It’s no secret that machine learning in its various forms, most prominently deep learning, is taking the world by storm. Some side effects of this include the proliferation of software libraries for training machine learning algorithms, as well as specialized AI chips to run those demanding workloads.
The time and cost of training new models are the biggest barriers to creating new AI solutions and bringing them quickly to market. Experimentation is needed to produce good models, and slightly-modified training workloads could be run hundreds of times before they’re accurate enough to use. This results in very long times-to-delivery, as workflow complexities and costs grow.
Today Tel Aviv startup Run:AI exits stealth mode, with the announcement of $13 million in funding for what sounds like an unorthodox solution: rather than offering another AI chip, Run:AI offers a software layer to speed up machine learning workload execution, on premise and in the cloud.
The company works closely with AWS, and is a VMware technology partner. Its core value proposition is to act as a management platform to bridge the gap between the different AI workloads and the various hardware chips, and run a really efficient and fast AI computing platform.
AI chip virtualization
When we first heard about it, we were skeptical. A software layer that sits on top of hardware sounds a lot like virtualization. Is virtualization really a good idea when it’s all about being as close to the metal as possible to squeeze as much performance out of AI chips as possible?

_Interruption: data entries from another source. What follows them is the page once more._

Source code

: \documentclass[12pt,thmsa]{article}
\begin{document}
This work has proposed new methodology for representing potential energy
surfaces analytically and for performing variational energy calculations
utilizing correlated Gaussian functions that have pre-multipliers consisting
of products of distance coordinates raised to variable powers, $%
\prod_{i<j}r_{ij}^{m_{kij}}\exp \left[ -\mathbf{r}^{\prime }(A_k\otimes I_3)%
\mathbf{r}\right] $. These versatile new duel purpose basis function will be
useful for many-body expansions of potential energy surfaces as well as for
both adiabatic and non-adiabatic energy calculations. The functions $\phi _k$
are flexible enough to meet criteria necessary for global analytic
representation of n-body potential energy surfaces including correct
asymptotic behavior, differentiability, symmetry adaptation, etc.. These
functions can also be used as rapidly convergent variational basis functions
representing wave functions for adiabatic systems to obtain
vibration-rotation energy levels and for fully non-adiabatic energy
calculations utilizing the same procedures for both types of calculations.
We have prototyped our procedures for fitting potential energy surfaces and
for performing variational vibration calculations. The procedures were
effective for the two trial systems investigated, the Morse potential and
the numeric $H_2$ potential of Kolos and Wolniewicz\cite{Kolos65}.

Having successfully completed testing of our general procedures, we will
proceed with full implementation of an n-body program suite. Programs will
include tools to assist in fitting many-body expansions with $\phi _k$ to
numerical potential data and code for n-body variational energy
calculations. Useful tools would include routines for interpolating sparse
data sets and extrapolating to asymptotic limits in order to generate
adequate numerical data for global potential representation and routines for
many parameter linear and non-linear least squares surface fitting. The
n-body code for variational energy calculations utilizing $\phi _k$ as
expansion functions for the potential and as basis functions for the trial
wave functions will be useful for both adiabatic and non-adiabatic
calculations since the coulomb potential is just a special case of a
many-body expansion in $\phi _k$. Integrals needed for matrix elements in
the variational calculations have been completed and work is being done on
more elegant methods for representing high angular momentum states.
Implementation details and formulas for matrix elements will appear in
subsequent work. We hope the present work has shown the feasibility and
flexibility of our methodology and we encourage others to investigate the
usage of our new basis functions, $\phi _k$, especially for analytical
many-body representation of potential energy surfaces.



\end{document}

This is what Omri Geller, Run:AI co-founder and CEO thinks:
“Traditional computing uses virtualization to help many users or processes share one physical resource efficiently; virtualization tries to be generous. But a deep learning workload is essentially selfish since it requires the opposite:
It needs the full computing power of multiple physical resources for a single workload, without holding anything back. Traditional computing software just can’t satisfy the resource requirements for deep learning workloads.”
So, even though this sounds like virtualization, it’s a different kind of virtualization. Run:AI claims to have completely rebuilt the software stack for deep learning to get past the limits of traditional computing, making training massively faster, cheaper and more efficient.
Still, AI chip manufacturers have their own software stacks, too. Presumably, they know their own hardware better. Why would someone choose to use a 3rd party software layer like Run:AI? And what AI chips does Run:AI support?
Geller noted that there is diversity in hardware for AI that is currently available and will become available in the next few years. Currently in production the Run:AI platform supports Nvidia GPUs, while Geller said that Google’s TPUs will be supported in next releases. He went on to add that other deep learning dedicated chips will be supported as well once they are ready and available for general use. But that’s not all.
Machine learning workload diversity and the need for a management platform
Geller pointed out that in the new era of AI, diversity comes not only in the various available hardware chips but also in the workloads themselves. AI workloads include Support-Vectors, decision tree algorithms, fully connected neural networks, Convolutional Neural Networks (CNNs), long-short-term memory (LSTM) and others:
“Each algorithm fits a different application (decision trees for recommendation engines, CNNs for image recognition, LSTMs for NLP, and so on). These workloads need to run with different optimizations – different in terms of distribution strategy, on different hardware chips, etc.
A management platform is required to bridge the gap between the different AI workloads and the various hardware chips and run a real efficient and fast AI computing platform. Run:AI’s system runs all an organization’s AI workloads concurrently, and therefore can apply macro-optimizations like allocating resources among the various workloads”.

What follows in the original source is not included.